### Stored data

========================

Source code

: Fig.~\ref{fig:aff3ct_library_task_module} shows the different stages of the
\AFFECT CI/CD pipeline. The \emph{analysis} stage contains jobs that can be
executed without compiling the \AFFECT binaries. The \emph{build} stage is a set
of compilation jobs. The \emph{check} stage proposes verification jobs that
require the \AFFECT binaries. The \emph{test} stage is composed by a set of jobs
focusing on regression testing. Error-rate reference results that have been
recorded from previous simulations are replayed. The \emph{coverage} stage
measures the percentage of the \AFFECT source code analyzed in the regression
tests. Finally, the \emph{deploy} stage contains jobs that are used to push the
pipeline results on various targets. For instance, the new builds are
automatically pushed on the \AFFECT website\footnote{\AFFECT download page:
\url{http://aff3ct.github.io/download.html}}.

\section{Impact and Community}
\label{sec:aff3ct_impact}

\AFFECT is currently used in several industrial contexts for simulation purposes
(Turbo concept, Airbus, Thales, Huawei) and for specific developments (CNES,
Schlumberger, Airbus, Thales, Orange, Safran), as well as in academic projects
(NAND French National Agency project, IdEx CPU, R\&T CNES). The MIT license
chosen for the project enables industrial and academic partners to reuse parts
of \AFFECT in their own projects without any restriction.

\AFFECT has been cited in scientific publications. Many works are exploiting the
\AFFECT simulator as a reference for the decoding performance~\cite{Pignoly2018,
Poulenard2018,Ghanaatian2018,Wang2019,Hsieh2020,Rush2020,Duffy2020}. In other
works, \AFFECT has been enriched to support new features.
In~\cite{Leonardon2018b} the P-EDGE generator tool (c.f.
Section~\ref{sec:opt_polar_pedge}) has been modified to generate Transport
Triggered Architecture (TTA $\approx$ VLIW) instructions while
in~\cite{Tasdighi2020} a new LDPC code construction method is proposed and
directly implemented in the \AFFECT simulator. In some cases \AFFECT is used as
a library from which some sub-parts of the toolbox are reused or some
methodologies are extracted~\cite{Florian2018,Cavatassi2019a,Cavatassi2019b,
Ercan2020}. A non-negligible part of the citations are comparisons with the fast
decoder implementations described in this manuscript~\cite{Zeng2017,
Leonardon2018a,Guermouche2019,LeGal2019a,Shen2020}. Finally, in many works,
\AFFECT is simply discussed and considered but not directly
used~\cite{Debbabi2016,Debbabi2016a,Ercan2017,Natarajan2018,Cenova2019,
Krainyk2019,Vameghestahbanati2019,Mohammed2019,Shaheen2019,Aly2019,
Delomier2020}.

========================

### Task prompt
Identify all lines in the records above with the word "industrial".

### Answer to this task
\AFFECT is currently used in several industrial contexts for simulation purposes
chosen for the project enables industrial and academic partners to reuse parts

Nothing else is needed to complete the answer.